TASK DETAILS: Reproduce all lines of the listing below in which the word "true" occurs.

#### TASK MATERIAL

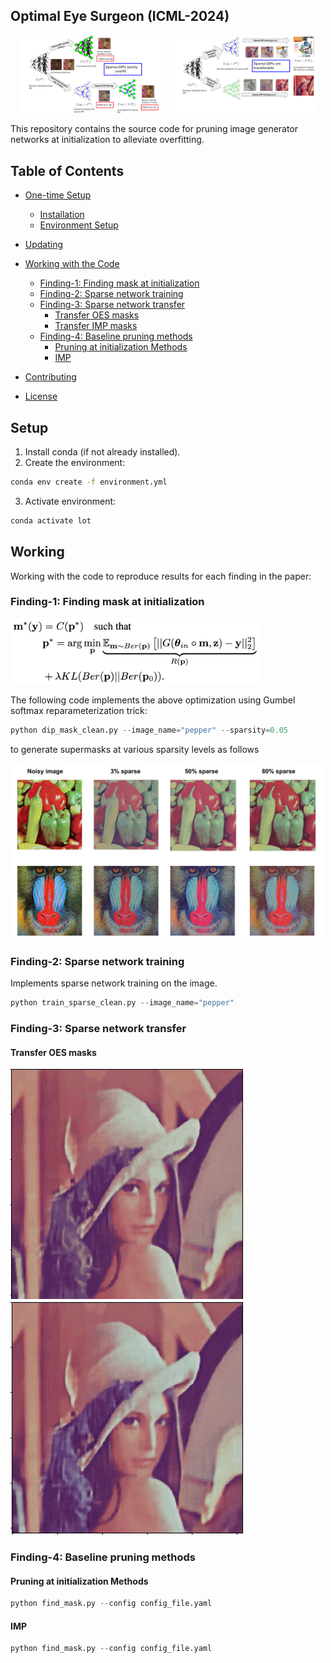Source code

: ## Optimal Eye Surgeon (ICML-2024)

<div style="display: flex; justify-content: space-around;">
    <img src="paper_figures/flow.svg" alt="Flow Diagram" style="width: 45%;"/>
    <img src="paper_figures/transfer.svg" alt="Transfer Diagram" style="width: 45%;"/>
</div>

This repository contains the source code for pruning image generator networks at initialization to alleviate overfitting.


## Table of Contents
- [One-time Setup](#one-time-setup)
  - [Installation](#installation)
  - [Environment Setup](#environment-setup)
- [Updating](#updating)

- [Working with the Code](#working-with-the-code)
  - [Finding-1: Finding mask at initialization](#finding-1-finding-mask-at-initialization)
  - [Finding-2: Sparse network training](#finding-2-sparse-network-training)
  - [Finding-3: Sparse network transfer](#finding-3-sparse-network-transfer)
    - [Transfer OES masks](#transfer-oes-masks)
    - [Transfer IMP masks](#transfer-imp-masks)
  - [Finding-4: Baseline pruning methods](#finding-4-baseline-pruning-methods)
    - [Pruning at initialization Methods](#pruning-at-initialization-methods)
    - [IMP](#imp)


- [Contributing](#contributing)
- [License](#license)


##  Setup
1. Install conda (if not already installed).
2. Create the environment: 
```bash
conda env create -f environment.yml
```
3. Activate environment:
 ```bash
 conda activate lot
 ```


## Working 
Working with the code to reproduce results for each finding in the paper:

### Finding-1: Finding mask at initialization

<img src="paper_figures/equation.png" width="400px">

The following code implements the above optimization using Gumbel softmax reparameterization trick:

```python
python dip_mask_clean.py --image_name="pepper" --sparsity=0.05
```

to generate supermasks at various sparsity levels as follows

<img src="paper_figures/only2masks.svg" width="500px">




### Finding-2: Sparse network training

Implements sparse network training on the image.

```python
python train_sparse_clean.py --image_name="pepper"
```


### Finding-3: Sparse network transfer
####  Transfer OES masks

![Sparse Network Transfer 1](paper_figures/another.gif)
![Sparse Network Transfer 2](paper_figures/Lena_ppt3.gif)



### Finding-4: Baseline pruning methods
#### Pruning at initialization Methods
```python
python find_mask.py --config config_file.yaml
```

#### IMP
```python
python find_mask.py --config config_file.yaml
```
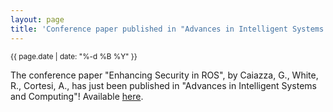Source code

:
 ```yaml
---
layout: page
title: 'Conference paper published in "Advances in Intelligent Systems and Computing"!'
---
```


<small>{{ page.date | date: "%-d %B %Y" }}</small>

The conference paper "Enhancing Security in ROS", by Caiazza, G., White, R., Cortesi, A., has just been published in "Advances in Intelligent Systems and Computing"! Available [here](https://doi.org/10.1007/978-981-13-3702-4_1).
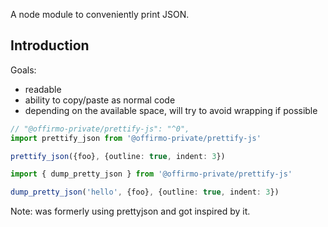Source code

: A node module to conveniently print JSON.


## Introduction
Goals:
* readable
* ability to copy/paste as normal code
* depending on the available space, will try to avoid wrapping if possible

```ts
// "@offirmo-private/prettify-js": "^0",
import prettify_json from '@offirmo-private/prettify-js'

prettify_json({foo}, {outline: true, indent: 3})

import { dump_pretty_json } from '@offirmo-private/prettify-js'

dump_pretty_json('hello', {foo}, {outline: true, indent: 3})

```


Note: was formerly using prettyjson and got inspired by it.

########

TASK OUTPUT:
prettify_json({foo}, {outline: true, indent: 3})
dump_pretty_json('hello', {foo}, {outline: true, indent: 3})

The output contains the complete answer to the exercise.